All the other methods have the trajectory crossing the line of sight twice, the near zero and the far zero. All the other methods also have details between the A1 and the A2 that you have to attend to.

50 Yard Zero

In this process, the zero target is again at twenty five yards. Here, the point of aim is at twenty-five yards, and the point of impact there is 1.2 inches low. The result is an improved medium-range trajectory.

At fifty yards, the bullet is at zero. At one hundred yards, the bullet is now 1.6 inches high, an amount that could only be seen or used through a magnifying optic. Iron sight and red-dot shooters won’t notice a thing, unless they are very good, and shooting from a supported prone. Between 130 and 150 yards, the bullet will be 2.0 inches high, as high above the line of sight as the bullet will get.

At two hundred yards, the bullet will still be half an inch high. That is more than even the magnifying optics users can see.

At 300 yards, the bullet is now 5.9 inches low.

25 Yard Zero

Here, point of aim and point of impact are the same at 25 yards. The results are dramatically different. At 100 yards, the bullet impacts 6.3 inches high. Roll that around in your head for a bit, half a foot over your point of aim.
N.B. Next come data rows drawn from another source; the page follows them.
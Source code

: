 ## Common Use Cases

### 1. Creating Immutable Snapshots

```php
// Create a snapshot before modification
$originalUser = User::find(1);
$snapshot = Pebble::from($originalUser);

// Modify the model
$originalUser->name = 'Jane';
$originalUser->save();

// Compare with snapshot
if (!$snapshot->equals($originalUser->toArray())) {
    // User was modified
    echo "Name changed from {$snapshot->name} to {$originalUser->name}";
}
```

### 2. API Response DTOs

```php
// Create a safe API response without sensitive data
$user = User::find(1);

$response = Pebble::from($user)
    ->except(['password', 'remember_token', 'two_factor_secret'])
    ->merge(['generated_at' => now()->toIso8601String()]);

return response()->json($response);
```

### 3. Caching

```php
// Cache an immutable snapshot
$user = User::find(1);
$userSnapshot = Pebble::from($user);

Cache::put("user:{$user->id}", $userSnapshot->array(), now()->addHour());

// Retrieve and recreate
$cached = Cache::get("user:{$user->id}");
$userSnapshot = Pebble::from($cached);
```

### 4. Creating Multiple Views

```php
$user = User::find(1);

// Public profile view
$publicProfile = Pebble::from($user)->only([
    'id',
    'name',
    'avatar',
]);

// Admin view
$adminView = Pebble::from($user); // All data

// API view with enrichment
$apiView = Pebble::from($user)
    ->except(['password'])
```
At 200 yards, the bullet is ten and a half inches high.

At 300 yards, the bullet is still eight inches high, with the crest of the parabola having been reached just a bit past the 00 yard markers, at 1.6 inches in height over the line of sight. The bullet does not come back down to the line of sight until 385 yards.

In the vernacular; what the frak?

The 25 yard (or in military use, 25 meter) zero is meant to replicate the trajectory of old, the rifles of yore. The intent was simple, a century-plus ago: use the belt buckle on the enemy soldier as an aiming point, and you will get an abdomen or chest hit all the way out to 400 yards. Clearly, today, no one will stand still, or even move in the open, with 400 yards of clear space between them and the enemy. Plus, we aren’t in a military context. I’m not sure you can coherently describe a situation where you need to be shooting at someone 400 yards distant with a rifle.

So, What Zero?

For the longest time, I used the 100 yard zero. It presents an easy and straightforward system of aiming. At close range, hold off to account for line of sight. Beyond twenty-five yards, out to as far as I plan to ever be shooting people, line of sight and point of impact are closer to each other than the group size I’m likely to shoot.

However, the 50 yard zero does have some advantages, if I plan on shooting in matches with rifle stages beyond CQB distances.

With the100-yard zero, your bullet will strike the target well below the point of aim.

With the 25-yard zero, the point of aim and the point of impact are the same at 25 yards.

The 50-meter zero moves the initial point of impact up, as well as pushing out further the second point the trajectory crosses the line of sight.

Here is a zero target, with the first and second groups on it. This upper came off the bench pretty close to being zeroed as-is.

Here, on one target, you see the effect of moving closer, which moves the point of impact lower and lower below the point of aim.

25 yard zero? No use for me, at least none that I can see for now.

Last Step

Now, if you use a solid bench and a rest to shoot from, or shoot prone with a sandbag support, you can get very well zeroed. Even an average shooter, with indifferent ammo and a rack-grade rifle with iron sights and not-egregious trigger, should be able to shoot a group of one inch at twenty-five yards. A good shooter, even with irons and a good rifle and ammo combo, should be able to shoot five shots that touch.

The best should be able to shoot a one-hole group.

Once done, go to the 100 yard line and verify. Don’t shoot just one group and adjust. Do several and take the average, or take the last half of more than a few groups.